## Aim of the exercise
Only the number is wanted: state how many lines of the data below contain the word "more".

---

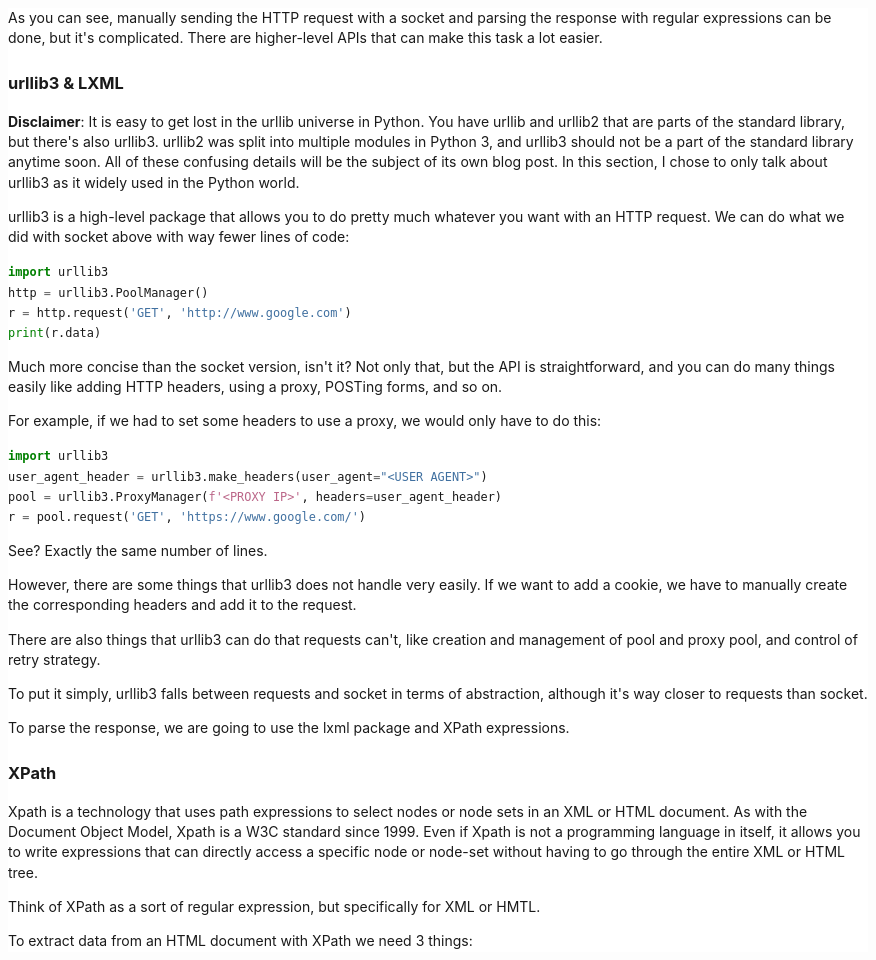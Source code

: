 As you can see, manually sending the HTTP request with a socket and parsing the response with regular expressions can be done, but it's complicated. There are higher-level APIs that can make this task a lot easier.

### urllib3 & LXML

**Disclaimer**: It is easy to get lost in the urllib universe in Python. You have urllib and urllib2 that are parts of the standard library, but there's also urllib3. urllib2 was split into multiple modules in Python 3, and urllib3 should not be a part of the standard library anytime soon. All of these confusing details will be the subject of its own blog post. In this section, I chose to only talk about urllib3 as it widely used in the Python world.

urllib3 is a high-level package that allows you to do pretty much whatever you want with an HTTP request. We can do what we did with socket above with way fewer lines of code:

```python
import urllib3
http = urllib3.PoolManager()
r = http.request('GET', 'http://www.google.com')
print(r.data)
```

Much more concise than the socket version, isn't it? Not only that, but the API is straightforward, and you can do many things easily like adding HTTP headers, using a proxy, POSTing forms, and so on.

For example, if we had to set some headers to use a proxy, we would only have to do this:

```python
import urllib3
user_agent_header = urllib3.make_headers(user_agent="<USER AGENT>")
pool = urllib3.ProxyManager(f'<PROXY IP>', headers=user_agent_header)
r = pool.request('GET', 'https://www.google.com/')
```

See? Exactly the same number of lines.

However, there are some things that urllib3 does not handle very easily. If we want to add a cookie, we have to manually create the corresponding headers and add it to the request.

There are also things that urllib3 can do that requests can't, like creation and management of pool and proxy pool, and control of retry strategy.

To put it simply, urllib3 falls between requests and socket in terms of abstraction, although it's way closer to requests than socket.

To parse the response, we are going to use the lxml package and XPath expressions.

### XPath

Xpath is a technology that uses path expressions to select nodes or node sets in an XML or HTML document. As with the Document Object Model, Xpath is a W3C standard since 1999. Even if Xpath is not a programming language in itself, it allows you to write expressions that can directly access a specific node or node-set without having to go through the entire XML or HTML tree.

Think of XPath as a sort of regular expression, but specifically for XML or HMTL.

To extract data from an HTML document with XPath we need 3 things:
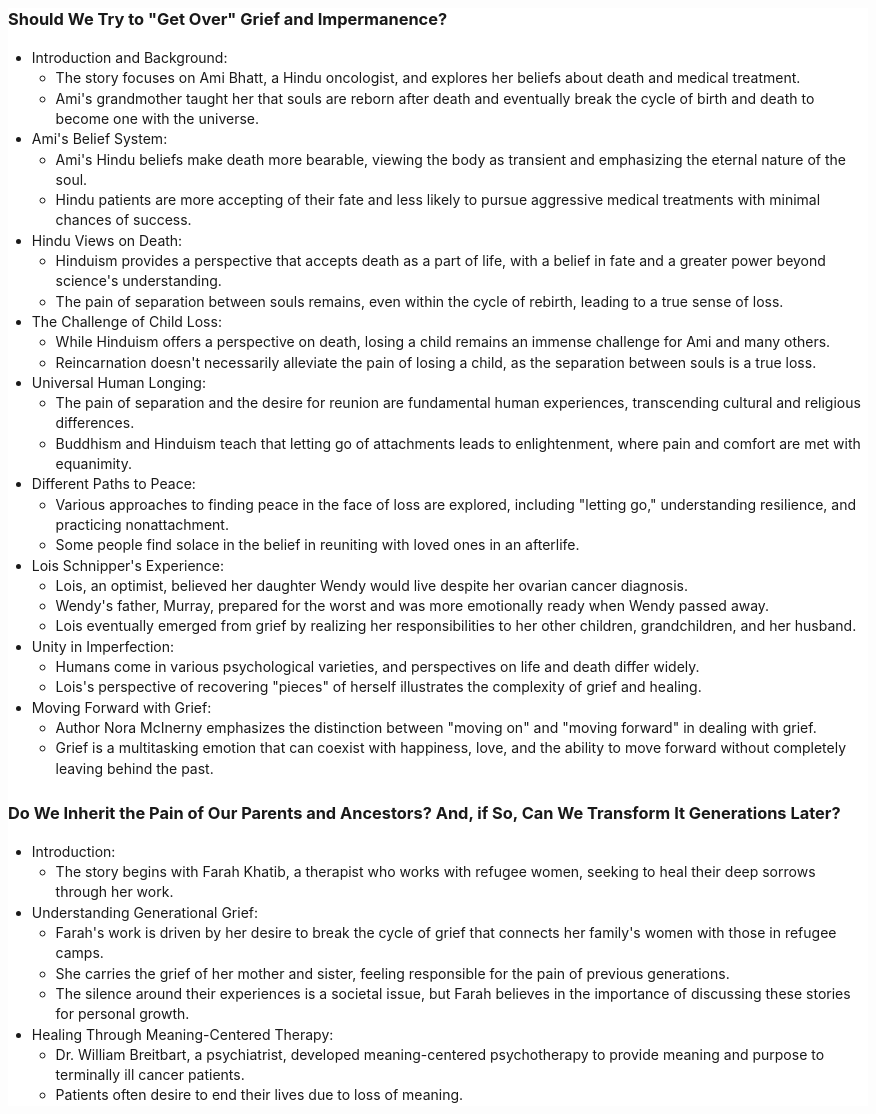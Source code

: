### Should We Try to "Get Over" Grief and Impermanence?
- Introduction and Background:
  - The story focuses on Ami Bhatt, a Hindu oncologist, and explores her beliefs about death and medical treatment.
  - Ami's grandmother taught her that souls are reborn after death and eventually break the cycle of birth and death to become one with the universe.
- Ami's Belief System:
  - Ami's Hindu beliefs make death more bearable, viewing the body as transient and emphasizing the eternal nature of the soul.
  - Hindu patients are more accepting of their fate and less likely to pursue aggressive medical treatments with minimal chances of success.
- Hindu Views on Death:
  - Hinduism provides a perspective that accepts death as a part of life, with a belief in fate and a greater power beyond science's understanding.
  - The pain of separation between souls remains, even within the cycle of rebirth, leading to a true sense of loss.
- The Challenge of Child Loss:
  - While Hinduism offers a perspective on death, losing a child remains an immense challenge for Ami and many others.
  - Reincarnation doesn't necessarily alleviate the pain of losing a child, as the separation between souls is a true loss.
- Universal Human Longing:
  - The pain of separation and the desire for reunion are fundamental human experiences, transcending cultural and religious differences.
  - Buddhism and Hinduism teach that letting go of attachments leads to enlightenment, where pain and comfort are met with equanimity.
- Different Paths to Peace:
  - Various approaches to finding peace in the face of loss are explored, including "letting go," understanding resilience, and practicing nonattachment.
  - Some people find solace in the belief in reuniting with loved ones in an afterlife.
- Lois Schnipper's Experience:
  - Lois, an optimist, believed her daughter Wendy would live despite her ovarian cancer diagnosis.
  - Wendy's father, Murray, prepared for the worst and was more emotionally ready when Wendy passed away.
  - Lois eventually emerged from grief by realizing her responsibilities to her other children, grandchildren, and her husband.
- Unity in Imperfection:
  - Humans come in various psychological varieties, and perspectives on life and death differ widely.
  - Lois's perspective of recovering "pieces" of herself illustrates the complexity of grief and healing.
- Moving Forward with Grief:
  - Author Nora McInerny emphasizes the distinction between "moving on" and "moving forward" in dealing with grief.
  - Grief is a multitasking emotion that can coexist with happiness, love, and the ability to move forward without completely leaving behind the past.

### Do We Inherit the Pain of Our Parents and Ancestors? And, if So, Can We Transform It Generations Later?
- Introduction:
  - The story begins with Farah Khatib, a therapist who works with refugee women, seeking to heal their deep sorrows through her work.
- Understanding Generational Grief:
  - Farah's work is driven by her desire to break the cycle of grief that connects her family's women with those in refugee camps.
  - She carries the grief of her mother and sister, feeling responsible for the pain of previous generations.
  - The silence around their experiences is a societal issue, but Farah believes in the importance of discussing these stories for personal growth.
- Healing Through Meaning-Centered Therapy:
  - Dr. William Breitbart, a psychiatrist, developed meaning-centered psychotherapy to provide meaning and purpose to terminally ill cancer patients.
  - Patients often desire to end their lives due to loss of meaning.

---

## Problem solution
4